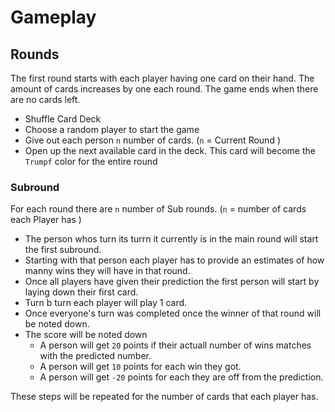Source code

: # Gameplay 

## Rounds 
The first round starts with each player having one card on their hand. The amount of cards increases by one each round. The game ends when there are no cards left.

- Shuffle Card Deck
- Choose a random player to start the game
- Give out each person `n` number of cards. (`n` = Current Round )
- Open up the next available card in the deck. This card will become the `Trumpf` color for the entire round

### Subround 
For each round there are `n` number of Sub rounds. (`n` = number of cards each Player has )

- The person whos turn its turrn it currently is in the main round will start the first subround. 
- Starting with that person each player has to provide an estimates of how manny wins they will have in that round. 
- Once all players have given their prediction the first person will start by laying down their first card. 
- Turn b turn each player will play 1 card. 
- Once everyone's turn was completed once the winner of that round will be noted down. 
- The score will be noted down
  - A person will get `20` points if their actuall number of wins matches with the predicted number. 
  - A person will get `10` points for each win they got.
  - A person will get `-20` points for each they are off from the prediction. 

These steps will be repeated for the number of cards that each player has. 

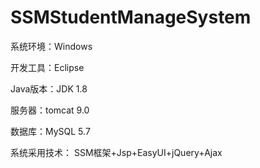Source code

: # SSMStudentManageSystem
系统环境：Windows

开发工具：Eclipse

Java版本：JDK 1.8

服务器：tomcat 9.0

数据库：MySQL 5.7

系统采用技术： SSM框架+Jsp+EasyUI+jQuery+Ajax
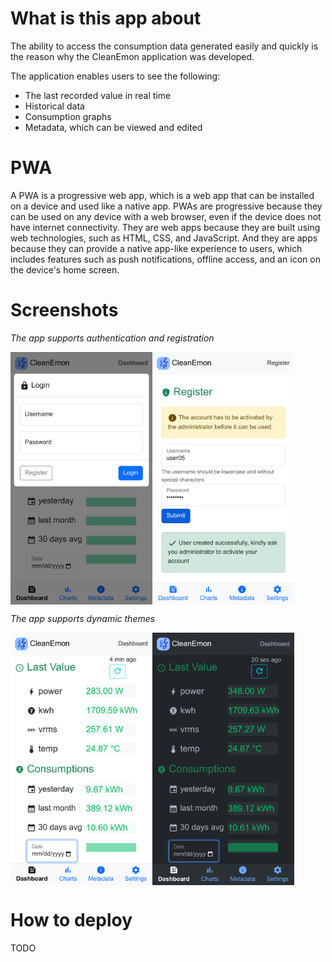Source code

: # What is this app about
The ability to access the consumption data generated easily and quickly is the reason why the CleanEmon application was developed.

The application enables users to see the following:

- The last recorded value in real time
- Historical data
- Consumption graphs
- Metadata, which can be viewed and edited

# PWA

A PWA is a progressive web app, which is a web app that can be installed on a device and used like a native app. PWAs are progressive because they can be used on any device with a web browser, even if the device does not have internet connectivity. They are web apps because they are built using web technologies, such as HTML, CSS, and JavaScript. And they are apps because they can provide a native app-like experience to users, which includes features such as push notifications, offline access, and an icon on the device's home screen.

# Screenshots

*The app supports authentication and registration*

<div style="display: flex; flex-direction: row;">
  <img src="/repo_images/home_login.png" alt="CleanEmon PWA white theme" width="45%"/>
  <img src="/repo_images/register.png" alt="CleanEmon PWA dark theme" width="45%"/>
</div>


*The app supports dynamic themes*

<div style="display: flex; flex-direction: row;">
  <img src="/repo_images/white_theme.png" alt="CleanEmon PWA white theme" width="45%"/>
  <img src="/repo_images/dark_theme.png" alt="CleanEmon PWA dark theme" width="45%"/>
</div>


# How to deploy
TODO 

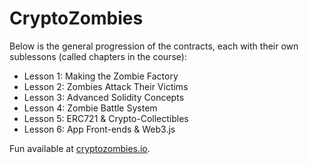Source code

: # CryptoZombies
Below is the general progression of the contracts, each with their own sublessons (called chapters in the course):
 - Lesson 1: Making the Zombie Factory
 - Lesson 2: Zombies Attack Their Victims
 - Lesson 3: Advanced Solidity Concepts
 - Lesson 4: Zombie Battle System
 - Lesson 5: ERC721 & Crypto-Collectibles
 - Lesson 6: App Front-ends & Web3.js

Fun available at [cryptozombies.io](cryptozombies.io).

About this task:
Leave the pictures out and output exactly the lines above, from the start of the listing through the line with "### Subround".

Written solution:
Source code

: # Gameplay 

## Rounds 
The first round starts with each player having one card on their hand. The amount of cards increases by one each round. The game ends when there are no cards left.

- Shuffle Card Deck
- Choose a random player to start the game
- Give out each person `n` number of cards. (`n` = Current Round )
- Open up the next available card in the deck. This card will become the `Trumpf` color for the entire round

### Subround 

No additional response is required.